Big win for BIDCO as court sets aside Ksh1.3b order

In what is viewed as a big win for the industry, the Tax Appeal Tribunal has set aside an order requiring BIDCO Refinery to pay a revenue amounting to KShs.1,377,505,229.00 in respect of crude palm oil, palm stearin and crude palm kernel oil imported by BIDCO.

“The Respondent’s Tax Assessment vide its letter dated 19th April 2012 for the sum of KShs.1, 377,505,229.00 is hereby annulled and set aside,” court ruled.

The company had argued that the demand for extra revenue of KShs. 1,337,505,229.00 is not in accordance with the law and therefore urged the court to set aside the decision by the Tax Commissioner dated 19th of April 2012 in the sum of KShs. 1,377,505,229.00 be set aside and further order that no tax is payable.

In its ruling the Tribunal noted that Respondent adjusted the price actually paid on the basis of sum assured and adjusting the insurance actually paid was not in accordance with the provisions of Section 122 and Fourth Schedule to the East African Customs Management Act, 2004.

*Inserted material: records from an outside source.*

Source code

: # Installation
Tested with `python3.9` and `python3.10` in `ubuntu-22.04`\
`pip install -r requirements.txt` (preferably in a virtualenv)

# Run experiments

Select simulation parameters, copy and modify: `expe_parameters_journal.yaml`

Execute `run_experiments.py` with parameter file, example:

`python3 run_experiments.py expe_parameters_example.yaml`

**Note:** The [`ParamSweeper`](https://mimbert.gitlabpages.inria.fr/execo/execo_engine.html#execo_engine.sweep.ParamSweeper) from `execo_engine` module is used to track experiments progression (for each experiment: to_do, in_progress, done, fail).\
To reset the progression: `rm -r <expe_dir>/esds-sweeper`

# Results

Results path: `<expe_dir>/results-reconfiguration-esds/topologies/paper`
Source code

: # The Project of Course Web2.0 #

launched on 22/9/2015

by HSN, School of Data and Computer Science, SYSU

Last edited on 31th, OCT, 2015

The Tribunal further stated that: “That the Respondent erred in rewriting and setting up a new parameter of determination of value and assessment of duty contrary to the mandatory statutory regime that Kenya together with other members of the EAC established under the East African Community Customs Union to be the customs law of the EAC.”

According to papers filed before the tribunal, the dispute between the Refinery Company and the Customs Services Department of the Kenya Revenue Authority arose out of a contract for import of edible oils and related products from Josovina Commodities PTE Singapore wherein customs alleged an undervaluation of duty payable on imports under the said contract.

BIDCO disputed the alleged undervaluation of duty payable: “That the Respondent failed to appreciate that Section 122 (1) of the EACCMA provides that value of imported goods ought to be determined in accordance with the Fourth Schedule to the EACCMA and duty is paid on that value,” they argued.

However, the Respondent submitted that it proceeded to assess the extra taxes based on the law, failed to appreciate that Section 122 (1) of the EACCMA provides that value of imported goods ought to be determined in accordance with the Fourth Schedule to the EACCMA and duty is paid on that value.